In the absence of any extreme abuse, deprivation, or mental deficiency that would readily permit a jury to attribute Yarbrough's acts to his background, or in the absence of any expert testimony to connect Yarbrough's upbringing to the crime-a connection that Ward deliberately chose not to draw because of its double-edged nature-we cannot conclude that there was a reasonable probability that a jury would decide Yarbrough's fate differently if it heard this evidence. Indeed, it seems reasonably probable that the jury would wonder why, after so many years of being mature and responsible beyond his years to care for his mother and his sister when necessary, Yarbrough suddenly lashed out and committed such a vile act of violence against an elderly man. A jury hearing this evidence might therefore be led to find Yarbrough more culpable for his criminal acts, rather than less. See Bowie v. Branker, 512 F.3d 112, 121 (4th Cir.2008); Moody v. Polk, 408 F.3d 141, 152 (4th Cir.2005).
Considering the Virginia Supreme Court's weighing of the evidence and the deficiencies in the mitigation evidence available, we conclude that its decision was not an unreasonable application of federal law.

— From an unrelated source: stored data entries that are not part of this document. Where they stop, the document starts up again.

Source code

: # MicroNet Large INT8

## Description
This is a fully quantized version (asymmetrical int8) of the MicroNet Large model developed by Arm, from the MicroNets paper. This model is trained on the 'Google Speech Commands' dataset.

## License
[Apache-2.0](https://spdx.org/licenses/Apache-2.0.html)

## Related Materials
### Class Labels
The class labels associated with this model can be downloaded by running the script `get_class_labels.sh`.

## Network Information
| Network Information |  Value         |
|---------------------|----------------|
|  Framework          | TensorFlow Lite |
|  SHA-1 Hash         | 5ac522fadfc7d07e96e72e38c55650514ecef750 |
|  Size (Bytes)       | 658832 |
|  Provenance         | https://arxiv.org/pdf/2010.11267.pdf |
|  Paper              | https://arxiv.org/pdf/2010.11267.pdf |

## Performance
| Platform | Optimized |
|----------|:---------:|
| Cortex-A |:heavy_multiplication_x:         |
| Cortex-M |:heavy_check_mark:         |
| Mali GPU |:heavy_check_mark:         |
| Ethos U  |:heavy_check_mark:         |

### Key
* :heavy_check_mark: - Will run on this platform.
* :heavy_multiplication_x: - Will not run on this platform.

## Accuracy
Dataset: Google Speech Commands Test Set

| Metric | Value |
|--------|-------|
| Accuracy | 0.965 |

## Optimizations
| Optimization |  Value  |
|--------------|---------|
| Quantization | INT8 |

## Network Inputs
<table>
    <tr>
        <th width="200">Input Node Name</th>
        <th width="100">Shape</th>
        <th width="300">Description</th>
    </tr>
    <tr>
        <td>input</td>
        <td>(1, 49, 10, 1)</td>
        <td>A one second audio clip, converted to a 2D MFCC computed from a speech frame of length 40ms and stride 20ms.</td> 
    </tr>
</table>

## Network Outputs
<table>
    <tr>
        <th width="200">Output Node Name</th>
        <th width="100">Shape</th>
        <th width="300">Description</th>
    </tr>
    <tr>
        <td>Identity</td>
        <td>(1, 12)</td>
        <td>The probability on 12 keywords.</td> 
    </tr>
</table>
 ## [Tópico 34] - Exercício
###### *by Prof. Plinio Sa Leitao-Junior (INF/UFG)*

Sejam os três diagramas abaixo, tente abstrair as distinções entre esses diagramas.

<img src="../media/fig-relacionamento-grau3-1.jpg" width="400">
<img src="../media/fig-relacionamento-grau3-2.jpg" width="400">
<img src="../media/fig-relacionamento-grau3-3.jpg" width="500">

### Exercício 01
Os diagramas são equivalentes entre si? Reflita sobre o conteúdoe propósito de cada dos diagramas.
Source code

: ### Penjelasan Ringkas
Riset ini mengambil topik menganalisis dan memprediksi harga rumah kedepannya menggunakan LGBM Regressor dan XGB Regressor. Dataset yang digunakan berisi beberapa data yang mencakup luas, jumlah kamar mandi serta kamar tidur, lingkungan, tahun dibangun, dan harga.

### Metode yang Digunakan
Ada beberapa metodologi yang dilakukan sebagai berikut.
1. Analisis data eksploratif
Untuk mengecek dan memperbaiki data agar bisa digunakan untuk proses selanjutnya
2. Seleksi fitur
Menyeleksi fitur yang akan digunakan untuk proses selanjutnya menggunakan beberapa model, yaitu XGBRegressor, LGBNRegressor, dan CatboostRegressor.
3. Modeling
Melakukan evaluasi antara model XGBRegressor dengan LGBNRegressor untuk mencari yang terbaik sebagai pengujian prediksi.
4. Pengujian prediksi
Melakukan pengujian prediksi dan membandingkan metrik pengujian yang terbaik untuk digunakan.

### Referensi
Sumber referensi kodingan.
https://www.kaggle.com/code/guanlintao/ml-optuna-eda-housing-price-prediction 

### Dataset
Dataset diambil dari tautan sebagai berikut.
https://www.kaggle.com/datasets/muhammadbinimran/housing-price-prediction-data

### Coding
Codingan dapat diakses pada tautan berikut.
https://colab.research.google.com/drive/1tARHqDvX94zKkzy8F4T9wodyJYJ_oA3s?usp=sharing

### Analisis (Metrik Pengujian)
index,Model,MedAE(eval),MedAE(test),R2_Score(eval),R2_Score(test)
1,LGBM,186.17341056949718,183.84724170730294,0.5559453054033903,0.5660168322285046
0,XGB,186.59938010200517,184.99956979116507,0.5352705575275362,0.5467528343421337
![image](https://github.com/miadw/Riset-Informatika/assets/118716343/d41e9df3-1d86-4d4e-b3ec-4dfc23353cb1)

Yarbrough also takes issue with several factual findings made by the Virginia Supreme Court. But he has offered no new evidence in rebuttal. He simply contests determinations made by the Court, pointing to other portions of the evidentiary hearing transcript that, in his view, support the characterization of the facts he prefers.
The Supreme Court of Virginia's factual findings regarding the evidence in mitigation are, of course, presumptively correct. See 28 U.S.C. § 2254(e)(1). Moreover, they appear to us to be substantially correct, or if not correct, at least a reasonable summation of the testimony presented at the evidentiary hearing. See id. § 2254(d)(2).
Accordingly, we affirm the district court's judgment that the Supreme Court of Virginia did not unreasonably apply clearly established federal law in rejecting Yarbrough's claim of prejudice due to Ward's failure to present additional mitigating evidence at sentencing and that the Virginia Supreme Court's decision was not based on an unreasonable determination of the facts.
Therefore, on the two claims included within the certificate of appealability, we affirm.
1. Strickland held that to establish a claim under the Sixth Amendment for ineffective assistance of counsel, the petitioner must demonstrate “that counsel's performance was deficient” and that “the deficient performance prejudiced the defense.” Strickland, 466 U.S. at 687, 104 S.Ct. 2052; see also Emmett v. Kelly, 474 F.3d 154, 160 (4th Cir.2007).
2. The district court reviewed the Virginia Supreme Court judgment de novo because it concluded that the Supreme Court had incorrectly observed that Yarbrough had failed to identify specific items that were not tested but should have been. Yarbrough VII, 490 F.Supp.2d at 714-15. Because our review of the district court is de novo, we also examine the state court's judgment directly, as the district court did, giving it the deference that is due in the circumstances.
Affirmed by published opinion. Judge NIEMEYER wrote the opinion, in which Judge TRAXLER and Senior Judge HAMILTON joined.